Rather than making copies from the broadcast tapes, Transcription services made their own recordings simultaneous with the broadcast recordings in order to obtain the best possible sound quality. The TS copies were then edited to match the producer's cut of the broadcast tapes.
The Transcription Services versions were then cut to remove topical and parochial material and anything that might be potentially offensive (and the Goon Show did feature quite a lot of politically incorrect humour, much of it sneaked under the noses of BBC censors). Later TS releases had further cuts for timing purposes. For many years these abridged versions were the only surviving copies of many episodes, but in recent years the BBC has done a huge amount of research work to find and restore the missing footage, often literally from the cutting room floor.
To date, the BBC has released 22 CD sets of these remastered episodes, containing 88 shows, plus The Last Goon Show of All and Goon Again. Another 12 shows had been previously issued by EMI, but for contractual reasons these were all heavily cut to remove musical interludes and other music cues, and to this day they are the only commercially available versions of those particular episodes.

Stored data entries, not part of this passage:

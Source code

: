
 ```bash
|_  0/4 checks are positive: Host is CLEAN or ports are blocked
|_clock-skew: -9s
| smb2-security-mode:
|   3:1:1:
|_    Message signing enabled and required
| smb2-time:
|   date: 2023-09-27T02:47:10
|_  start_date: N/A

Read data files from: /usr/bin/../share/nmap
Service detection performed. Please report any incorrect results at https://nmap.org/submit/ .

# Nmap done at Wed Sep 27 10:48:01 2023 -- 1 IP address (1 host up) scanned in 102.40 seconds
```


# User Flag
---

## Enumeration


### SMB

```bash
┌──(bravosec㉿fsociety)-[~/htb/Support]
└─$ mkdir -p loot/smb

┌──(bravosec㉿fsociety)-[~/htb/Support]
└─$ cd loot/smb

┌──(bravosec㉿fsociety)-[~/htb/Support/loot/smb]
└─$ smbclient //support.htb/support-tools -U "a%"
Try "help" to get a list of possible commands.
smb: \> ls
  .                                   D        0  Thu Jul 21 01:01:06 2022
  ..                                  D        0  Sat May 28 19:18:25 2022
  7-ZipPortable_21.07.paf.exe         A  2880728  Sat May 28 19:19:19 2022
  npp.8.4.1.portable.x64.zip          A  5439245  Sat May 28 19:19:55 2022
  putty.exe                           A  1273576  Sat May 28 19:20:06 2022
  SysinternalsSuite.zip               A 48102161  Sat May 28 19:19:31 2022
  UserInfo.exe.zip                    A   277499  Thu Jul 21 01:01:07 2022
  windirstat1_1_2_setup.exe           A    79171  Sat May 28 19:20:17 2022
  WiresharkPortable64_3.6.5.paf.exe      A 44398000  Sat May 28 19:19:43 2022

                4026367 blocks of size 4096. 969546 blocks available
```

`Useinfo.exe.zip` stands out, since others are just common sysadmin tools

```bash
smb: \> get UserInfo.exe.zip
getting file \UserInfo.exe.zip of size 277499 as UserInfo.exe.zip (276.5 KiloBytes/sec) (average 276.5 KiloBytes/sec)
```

Episodes of the Goon Show are still regularly broadcast in New Zealand and are still occasionally repeated on BBC Radio 2 or Radio 4 in the UK. More recently the show has become a regular feature on the digital radio station BBC 7, which features both new material (much of it recognisably in a Goonish tradition) and archives from several decades of BBC comedy and drama.
The ABC Radio National network in Australia has regularly broadcast the Goon Show since the 1960s. For many years, the series was broadcast every Saturday afternoon, just after the midday news bulletin. More recently, it was broadcast twice a week, on Friday mornings and Sunday afternoons. The network attempted to retire the series in January 2004, feeling that it might have at last worn out its welcome; but a huge listener response proved them wrong, and broadcasts of the show resumed in the Friday timeslot in June of the same year. The ABC's broadcasts of the series have made the Goon Show one of the most repeated and longest-running of all radio programs.
The sound of the Goons
Alongside the musical intermissions provided by the Ray Ellington Quartet and Max Geldray, the Goon Show was famous for its unique library of sound effects. The show's scripts often provided the BBC's sound effects department with such challenges as generating the audible equivelant of a piece of string, the sound of a wall/piano/christmas pudding being driven at high speed, the noise made by an idiot attempting to open a door in the wrong direction, various explosions, splashes, splatters, clatters, bangs, etc. Apparently, the BBC sound library, whose previous work had involved producing nothing more stimulating than "footsteps on a gravel path" or "a knock on the door" greatly appreciated the variety of challenges posed by the show's often surreal requirements.
Rhubarb, rhubarb, rhubarb!
During radio programmes of the 1920s and 1930s, the background noise for crowd scenes was often achieved by a moderately large group of people mumbling "rhubarb" under their breath with random inflections. This was often parodied by Spike Milligan, who would try to get the same effect with only three or four people. After some time, Harry Secombe began throwing in the word "custard" during these scenes.
Later revivals
The future members of Monty Python were fans, and they have on many occasions expressed their collective debt to Milligan and The Goons, but ironically their famous TV series over-shadowed Milligan's later anarchic TV efforts (such as the "Q" series) -- even though the Python team have credited Milligan and especially Q as being the source of two key Python features -- sketches didn't have to be "about" real subjects and they didn't have to follow conventional structures, particularly in respect to ending sketches without the traditional punchline.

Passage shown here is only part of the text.